When a friend sent us a link for a guidebook on Ethiopia’s Simien Mountain National Park, we could hardly contain our excitement. The 44-page PDF described a place that we never knew existed, a side of northern Africa that has all but disappeared. The Simien Mountain National Park is a 50 square mile stretch of land that is home to rare Ethiopian wolves, walia ibex, and gelada (red-breasted baboons) as well as hundreds of other species of animals and plants. Campgrounds are stationed between rolling hills and patches of pine trees and visitors are encouraged to trek with local guides for an experience that is said to be spectacular. Cultural immersion is also provided as visitors are given the opportunity to respectfully mingle with locals in nearby villages.
The guidebook painted a delightful picture of what to expect when visiting the park: While trekking, you will be treated to magnificent views of the famous Simien escarpments as you travel through the Afroalpine habitat. Wildlife includes the walia ibex, which is found nowhere else in the world, the iconic Ethiopian wolf and the gelada as well as a wealth of bird species. Following the rewarding experience of the highland routes, the trip then takes you on a more off-the-beaten-track route to the lowland parts of the park through the villages of Mekarebya, Mulit and Adi Arkay.
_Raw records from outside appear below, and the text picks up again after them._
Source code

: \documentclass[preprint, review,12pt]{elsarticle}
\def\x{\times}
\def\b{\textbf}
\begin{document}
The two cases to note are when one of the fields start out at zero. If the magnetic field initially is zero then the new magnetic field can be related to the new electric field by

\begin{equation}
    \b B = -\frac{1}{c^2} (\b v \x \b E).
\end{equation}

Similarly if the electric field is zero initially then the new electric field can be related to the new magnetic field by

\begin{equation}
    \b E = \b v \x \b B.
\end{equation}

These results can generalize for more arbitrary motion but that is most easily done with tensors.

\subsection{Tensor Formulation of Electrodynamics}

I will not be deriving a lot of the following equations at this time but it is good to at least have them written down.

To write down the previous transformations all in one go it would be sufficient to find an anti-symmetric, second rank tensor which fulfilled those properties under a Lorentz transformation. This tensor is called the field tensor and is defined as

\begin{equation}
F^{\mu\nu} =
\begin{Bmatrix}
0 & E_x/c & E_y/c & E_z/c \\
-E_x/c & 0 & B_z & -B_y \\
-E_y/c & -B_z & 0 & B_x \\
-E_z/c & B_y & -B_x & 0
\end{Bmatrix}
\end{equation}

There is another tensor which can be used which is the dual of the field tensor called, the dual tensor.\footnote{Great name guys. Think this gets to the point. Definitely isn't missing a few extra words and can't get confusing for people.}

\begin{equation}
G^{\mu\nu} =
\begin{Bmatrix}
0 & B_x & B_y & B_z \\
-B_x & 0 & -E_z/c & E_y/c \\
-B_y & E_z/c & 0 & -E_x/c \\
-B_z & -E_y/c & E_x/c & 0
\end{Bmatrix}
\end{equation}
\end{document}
This route also gives you a chance to see the other side of the highland scenery with the opportunity to mingle with local people and discover their ways of life. (For a detailed illustration of one person’s experience in this park, check out the blog Desert to Jungle.)
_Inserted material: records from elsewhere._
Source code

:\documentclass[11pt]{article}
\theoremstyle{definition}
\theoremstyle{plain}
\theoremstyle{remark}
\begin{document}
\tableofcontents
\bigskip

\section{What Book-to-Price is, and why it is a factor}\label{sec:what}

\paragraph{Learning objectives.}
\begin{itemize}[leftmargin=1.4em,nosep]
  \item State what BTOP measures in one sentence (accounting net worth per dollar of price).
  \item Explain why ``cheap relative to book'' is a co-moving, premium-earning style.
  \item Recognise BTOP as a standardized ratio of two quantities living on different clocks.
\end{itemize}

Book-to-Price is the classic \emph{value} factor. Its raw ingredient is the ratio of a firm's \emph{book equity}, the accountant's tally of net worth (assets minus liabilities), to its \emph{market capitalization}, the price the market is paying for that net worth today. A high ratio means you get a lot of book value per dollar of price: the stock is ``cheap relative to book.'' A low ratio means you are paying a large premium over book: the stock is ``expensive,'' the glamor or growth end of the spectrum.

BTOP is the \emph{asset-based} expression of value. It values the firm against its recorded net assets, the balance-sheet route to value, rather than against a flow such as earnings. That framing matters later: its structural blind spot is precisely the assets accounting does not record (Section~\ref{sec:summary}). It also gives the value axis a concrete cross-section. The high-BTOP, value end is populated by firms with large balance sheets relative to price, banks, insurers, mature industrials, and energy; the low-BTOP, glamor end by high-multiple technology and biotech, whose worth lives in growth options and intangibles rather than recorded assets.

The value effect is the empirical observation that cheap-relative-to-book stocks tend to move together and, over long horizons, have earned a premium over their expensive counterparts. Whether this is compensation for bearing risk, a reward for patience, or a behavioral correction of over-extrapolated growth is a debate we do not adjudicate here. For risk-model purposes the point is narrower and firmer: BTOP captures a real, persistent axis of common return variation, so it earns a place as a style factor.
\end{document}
Although the park was formally established in 1966, the land has been managed since 1944. According to Eliza Richman and Biniyam Admassu, the authors of the Simien Mountain National Park Guidebook, “The area was then a royal hunting ground and when the Department of Forestry was established that year, conservation efforts focused on the regulation of game hunting. However, as hunting increased and the growing population put increasing pressure on land and resource use, it became apparent that wildlife conservation areas such as the Simien Mountains needed to be formally established to conserve these precious resources.”
With help from a strengthening economy and efforts in ecotourism, the park has increased its borders and established conservation and social justice programs that are working toward sequestering carbon emissions, stabilizing the climate and supplying water to local communities. There is also talk of an eco-lodge that will be built for those who aren’t fond of sleeping in tents or under the stars. Sounds like a great place to visit, right? We thought so too. That’s why we decided to add it to our list of places to investigate and feature as soon as possible.